[Extracted data entries]
Start of Block
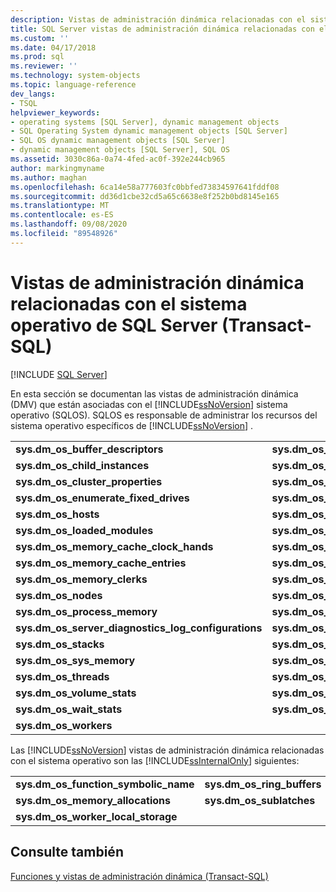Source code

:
 ```yaml
---
description: Vistas de administración dinámica relacionadas con el sistema operativo de SQL Server (Transact-SQL)
title: SQL Server vistas de administración dinámica relacionadas con el sistema operativo (Transact-SQL) | Microsoft Docs
ms.custom: ''
ms.date: 04/17/2018
ms.prod: sql
ms.reviewer: ''
ms.technology: system-objects
ms.topic: language-reference
dev_langs:
- TSQL
helpviewer_keywords:
- operating systems [SQL Server], dynamic management objects
- SQL Operating System dynamic management objects [SQL Server]
- SQL OS dynamic management objects [SQL Server]
- dynamic management objects [SQL Server], SQL OS
ms.assetid: 3030c86a-0a74-4fed-ac0f-392e244cb965
author: markingmyname
ms.author: maghan
ms.openlocfilehash: 6ca14e58a777603fc0bbfed73834597641fddf08
ms.sourcegitcommit: dd36d1cbe32cd5a65c6638e8f252b0bd8145e165
ms.translationtype: MT
ms.contentlocale: es-ES
ms.lasthandoff: 09/08/2020
ms.locfileid: "89548926"
---
```

# <a name="sql-server-operating-system-related-dynamic-management-views-transact-sql"></a>Vistas de administración dinámica relacionadas con el sistema operativo de SQL Server (Transact-SQL)
[!INCLUDE [SQL Server](../../includes/applies-to-version/sqlserver.md)]

En esta sección se documentan las vistas de administración dinámica (DMV) que están asociadas con el [!INCLUDE[ssNoVersion](../../includes/ssnoversion-md.md)] sistema operativo (SQLOS). SQLOS es responsable de administrar los recursos del sistema operativo específicos de [!INCLUDE[ssNoVersion](../../includes/ssnoversion-md.md)] .


|  |  |
|---------|---------|
|**sys.dm_os_buffer_descriptors** | **sys.dm_os_buffer_pool_extension_configuration**|
|**sys.dm_os_child_instances** | **sys.dm_os_cluster_nodes** |
|**sys.dm_os_cluster_properties** | **sys.dm_os_dispatcher_pools** |
|**sys.dm_os_enumerate_fixed_drives** | **sys.dm_os_host_info** |
|**sys.dm_os_hosts** | **sys.dm_os_latch_stats** |
|**sys.dm_os_loaded_modules** |**sys.dm_os_memory_brokers**|
|**sys.dm_os_memory_cache_clock_hands**|**sys.dm_os_memory_cache_counters** |
|**sys.dm_os_memory_cache_entries**|**sys.dm_os_memory_cache_hash_tables**|
|**sys.dm_os_memory_clerks**|**sys.dm_os_memory_nodes**|
|**sys.dm_os_nodes**|**sys.dm_os_performance_counters**|
|**sys.dm_os_process_memory**|**sys.dm_os_schedulers**|
|**sys.dm_os_server_diagnostics_log_configurations**|**sys.dm_os_spinlock_stats** |
|**sys.dm_os_stacks**|**sys.dm_os_sys_info**|
|**sys.dm_os_sys_memory**|**sys.dm_os_tasks**|
|**sys.dm_os_threads** |**sys.dm_os_virtual_address_dump**|
|**sys.dm_os_volume_stats**|**sys.dm_os_waiting_tasks**|
|**sys.dm_os_wait_stats**|**sys.dm_os_windows_info**|
|**sys.dm_os_workers** ||








 Las [!INCLUDE[ssNoVersion](../../includes/ssnoversion-md.md)] vistas de administración dinámica relacionadas con el sistema operativo son las [!INCLUDE[ssInternalOnly](../../includes/ssinternalonly-md.md)] siguientes:  
  
|||  
|-|-|  
|**sys.dm_os_function_symbolic_name**|**sys.dm_os_ring_buffers**|  
|**sys.dm_os_memory_allocations**|**sys.dm_os_sublatches**|  
|**sys.dm_os_worker_local_storage**||  
  
## <a name="see-also"></a>Consulte también  
 [Funciones y vistas de administración dinámica &#40;Transact-SQL&#41;](~/relational-databases/system-dynamic-management-views/system-dynamic-management-views.md)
End of Block
# ACTIVITY
Give the records again exactly, minus the pictures.

# ANSWER TO THIS PROBLEM
Source code

:
 ```yaml
---
description: Vistas de administración dinámica relacionadas con el sistema operativo de SQL Server (Transact-SQL)
title: SQL Server vistas de administración dinámica relacionadas con el sistema operativo (Transact-SQL) | Microsoft Docs
ms.custom: ''
ms.date: 04/17/2018
ms.prod: sql
ms.reviewer: ''
ms.technology: system-objects
ms.topic: language-reference
dev_langs:
- TSQL
helpviewer_keywords:
- operating systems [SQL Server], dynamic management objects
- SQL Operating System dynamic management objects [SQL Server]
- SQL OS dynamic management objects [SQL Server]
- dynamic management objects [SQL Server], SQL OS
ms.assetid: 3030c86a-0a74-4fed-ac0f-392e244cb965
author: markingmyname
ms.author: maghan
ms.openlocfilehash: 6ca14e58a777603fc0bbfed73834597641fddf08
ms.sourcegitcommit: dd36d1cbe32cd5a65c6638e8f252b0bd8145e165
ms.translationtype: MT
ms.contentlocale: es-ES
ms.lasthandoff: 09/08/2020
ms.locfileid: "89548926"
---
```

# <a name="sql-server-operating-system-related-dynamic-management-views-transact-sql"></a>Vistas de administración dinámica relacionadas con el sistema operativo de SQL Server (Transact-SQL)
[!INCLUDE [SQL Server](../../includes/applies-to-version/sqlserver.md)]

En esta sección se documentan las vistas de administración dinámica (DMV) que están asociadas con el [!INCLUDE[ssNoVersion](../../includes/ssnoversion-md.md)] sistema operativo (SQLOS). SQLOS es responsable de administrar los recursos del sistema operativo específicos de [!INCLUDE[ssNoVersion](../../includes/ssnoversion-md.md)] .


|  |  |
|---------|---------|
|**sys.dm_os_buffer_descriptors** | **sys.dm_os_buffer_pool_extension_configuration**|
|**sys.dm_os_child_instances** | **sys.dm_os_cluster_nodes** |
|**sys.dm_os_cluster_properties** | **sys.dm_os_dispatcher_pools** |
|**sys.dm_os_enumerate_fixed_drives** | **sys.dm_os_host_info** |
|**sys.dm_os_hosts** | **sys.dm_os_latch_stats** |
|**sys.dm_os_loaded_modules** |**sys.dm_os_memory_brokers**|
|**sys.dm_os_memory_cache_clock_hands**|**sys.dm_os_memory_cache_counters** |
|**sys.dm_os_memory_cache_entries**|**sys.dm_os_memory_cache_hash_tables**|
|**sys.dm_os_memory_clerks**|**sys.dm_os_memory_nodes**|
|**sys.dm_os_nodes**|**sys.dm_os_performance_counters**|
|**sys.dm_os_process_memory**|**sys.dm_os_schedulers**|
|**sys.dm_os_server_diagnostics_log_configurations**|**sys.dm_os_spinlock_stats** |
|**sys.dm_os_stacks**|**sys.dm_os_sys_info**|
|**sys.dm_os_sys_memory**|**sys.dm_os_tasks**|
|**sys.dm_os_threads** |**sys.dm_os_virtual_address_dump**|
|**sys.dm_os_volume_stats**|**sys.dm_os_waiting_tasks**|
|**sys.dm_os_wait_stats**|**sys.dm_os_windows_info**|
|**sys.dm_os_workers** ||








 Las [!INCLUDE[ssNoVersion](../../includes/ssnoversion-md.md)] vistas de administración dinámica relacionadas con el sistema operativo son las [!INCLUDE[ssInternalOnly](../../includes/ssinternalonly-md.md)] siguientes:  
  
|||  
|-|-|  
|**sys.dm_os_function_symbolic_name**|**sys.dm_os_ring_buffers**|  
|**sys.dm_os_memory_allocations**|**sys.dm_os_sublatches**|  
|**sys.dm_os_worker_local_storage**||  
  
## <a name="see-also"></a>Consulte también  
 [Funciones y vistas de administración dinámica &#40;Transact-SQL&#41;](~/relational-databases/system-dynamic-management-views/system-dynamic-management-views.md)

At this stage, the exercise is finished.